You cannot “draw the poison from Brexit” without extracting deception from the human heart

Jun 26, 2017 by

by Archbishop Cranmer:

‘Where there is no vision, the people perish’, the Archbishop of Canterbury writes in the Mail on Sunday, reminding is that the Authorised Version still resonates down the ages, and that God’s revelation is the source of public morality and eternal salvation. A whole acrimonious year on from Independence Day UK, when the majority decided that the UK should leave the EU, Justin Welby’s grand vision for restoring national unity – to reconcile the regions, social groups, faiths and generations – is to draw the poison from Brexit divisions by establishing a cross-party commission:

Brexit continues to divide us. Exit negotiations will be fierce and the differences on what we should aim for, and how, are very deep. They divide our politicians and our society. With a hung Parliament, there is an understandable temptation for every difference to become a vote of confidence, a seeking of momentary advantage ahead of the next election.

…we need the politicians to find a way of neutralising the temptation to take minor advantage domestically from these great events.

We must develop a forum or commission or some political tool which can hold the ring for the differences to be fought out, so that a commonly agreed negotiating aim is achieved. Obviously it would be under the authority of Parliament, especially the Commons. It would need to be cross-party and chaired by a senior politician, on Privy Council terms. It could not bind Parliament, but well-structured it could draw much of the poison from the debate.
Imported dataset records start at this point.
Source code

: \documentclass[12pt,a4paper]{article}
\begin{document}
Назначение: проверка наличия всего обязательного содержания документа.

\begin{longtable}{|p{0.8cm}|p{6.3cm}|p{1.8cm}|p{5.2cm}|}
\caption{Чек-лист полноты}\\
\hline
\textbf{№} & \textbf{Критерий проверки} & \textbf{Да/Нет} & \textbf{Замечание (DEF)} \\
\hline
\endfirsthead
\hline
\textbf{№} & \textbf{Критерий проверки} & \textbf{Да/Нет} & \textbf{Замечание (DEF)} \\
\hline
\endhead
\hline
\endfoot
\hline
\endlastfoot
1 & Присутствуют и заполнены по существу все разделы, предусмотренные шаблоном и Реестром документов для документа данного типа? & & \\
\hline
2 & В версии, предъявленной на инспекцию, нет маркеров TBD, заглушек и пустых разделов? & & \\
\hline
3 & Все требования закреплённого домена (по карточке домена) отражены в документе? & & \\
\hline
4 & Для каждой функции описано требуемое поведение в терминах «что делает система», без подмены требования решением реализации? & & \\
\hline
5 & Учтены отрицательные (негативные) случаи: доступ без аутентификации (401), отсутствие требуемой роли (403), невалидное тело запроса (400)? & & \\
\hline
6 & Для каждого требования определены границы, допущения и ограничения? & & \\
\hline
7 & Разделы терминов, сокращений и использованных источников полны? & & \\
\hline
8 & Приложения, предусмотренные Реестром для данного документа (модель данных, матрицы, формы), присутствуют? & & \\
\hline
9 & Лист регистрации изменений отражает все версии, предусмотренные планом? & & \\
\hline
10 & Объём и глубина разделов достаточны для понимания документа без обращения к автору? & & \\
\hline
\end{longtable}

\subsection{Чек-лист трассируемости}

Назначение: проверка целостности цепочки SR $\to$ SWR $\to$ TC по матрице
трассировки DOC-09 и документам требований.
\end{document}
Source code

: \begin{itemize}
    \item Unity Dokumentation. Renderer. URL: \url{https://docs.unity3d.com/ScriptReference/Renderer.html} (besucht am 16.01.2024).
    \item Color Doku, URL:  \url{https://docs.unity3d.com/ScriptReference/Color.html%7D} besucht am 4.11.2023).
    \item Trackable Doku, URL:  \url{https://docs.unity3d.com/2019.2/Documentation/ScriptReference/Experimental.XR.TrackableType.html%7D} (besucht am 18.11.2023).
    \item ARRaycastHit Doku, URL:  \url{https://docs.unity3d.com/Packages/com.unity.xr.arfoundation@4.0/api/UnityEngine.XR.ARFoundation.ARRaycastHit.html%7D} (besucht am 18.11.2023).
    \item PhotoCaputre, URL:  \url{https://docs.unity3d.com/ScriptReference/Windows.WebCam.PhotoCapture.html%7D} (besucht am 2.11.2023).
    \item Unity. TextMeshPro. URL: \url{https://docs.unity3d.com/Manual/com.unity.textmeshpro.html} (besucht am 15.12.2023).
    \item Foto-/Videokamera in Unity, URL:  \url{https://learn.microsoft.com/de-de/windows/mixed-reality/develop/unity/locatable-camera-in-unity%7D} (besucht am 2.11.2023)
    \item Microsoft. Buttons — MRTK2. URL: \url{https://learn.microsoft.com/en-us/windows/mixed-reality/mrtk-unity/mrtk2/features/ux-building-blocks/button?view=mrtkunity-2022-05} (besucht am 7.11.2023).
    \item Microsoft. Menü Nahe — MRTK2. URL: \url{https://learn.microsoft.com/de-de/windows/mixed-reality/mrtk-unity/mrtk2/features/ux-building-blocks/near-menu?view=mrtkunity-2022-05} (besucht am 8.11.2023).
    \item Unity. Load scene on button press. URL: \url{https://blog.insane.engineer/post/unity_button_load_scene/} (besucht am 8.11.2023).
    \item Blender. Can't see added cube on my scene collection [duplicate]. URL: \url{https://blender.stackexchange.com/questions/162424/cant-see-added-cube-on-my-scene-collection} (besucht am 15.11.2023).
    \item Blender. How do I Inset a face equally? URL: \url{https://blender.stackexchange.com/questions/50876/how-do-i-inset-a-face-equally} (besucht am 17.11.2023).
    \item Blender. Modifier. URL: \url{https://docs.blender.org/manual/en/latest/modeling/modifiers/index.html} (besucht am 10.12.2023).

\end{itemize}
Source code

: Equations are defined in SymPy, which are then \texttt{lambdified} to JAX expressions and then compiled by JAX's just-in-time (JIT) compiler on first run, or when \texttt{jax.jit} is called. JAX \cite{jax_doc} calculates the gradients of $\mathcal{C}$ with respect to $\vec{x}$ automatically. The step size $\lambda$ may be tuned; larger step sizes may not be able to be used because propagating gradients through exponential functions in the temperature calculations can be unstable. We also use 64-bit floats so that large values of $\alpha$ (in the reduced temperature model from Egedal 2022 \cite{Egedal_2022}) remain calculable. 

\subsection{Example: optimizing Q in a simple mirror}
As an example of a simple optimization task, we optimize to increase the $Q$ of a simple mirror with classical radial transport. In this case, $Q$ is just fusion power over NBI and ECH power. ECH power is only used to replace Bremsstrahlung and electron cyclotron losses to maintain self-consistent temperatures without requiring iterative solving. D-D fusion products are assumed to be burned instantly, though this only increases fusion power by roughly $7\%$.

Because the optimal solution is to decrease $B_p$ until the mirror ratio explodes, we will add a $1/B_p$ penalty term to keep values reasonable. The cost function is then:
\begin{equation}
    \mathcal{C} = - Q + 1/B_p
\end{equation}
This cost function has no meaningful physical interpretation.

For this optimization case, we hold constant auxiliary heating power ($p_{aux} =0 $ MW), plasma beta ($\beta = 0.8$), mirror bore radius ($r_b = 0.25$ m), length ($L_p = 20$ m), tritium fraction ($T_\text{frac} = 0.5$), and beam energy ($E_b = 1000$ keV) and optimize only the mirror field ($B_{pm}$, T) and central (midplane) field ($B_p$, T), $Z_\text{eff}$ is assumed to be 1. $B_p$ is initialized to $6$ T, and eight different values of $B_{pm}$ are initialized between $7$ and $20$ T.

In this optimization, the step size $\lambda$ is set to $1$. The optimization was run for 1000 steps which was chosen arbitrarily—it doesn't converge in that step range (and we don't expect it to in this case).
Justin Welby’s motives are honourable, as ever: the Brexit debate has become poisonous to society, so politicians must focus on national reconciliation and the “common good arrived at through good debate and disagreement”. His exhortation is unarguable: “Let us do everything we can to ensure the right values are at their heart.” But there is in his proposal for a cross-party commission a certain political naivety, if not a simplistic Christian idealism, which underestimates the potential apocalypse or miscalculates the future imperative.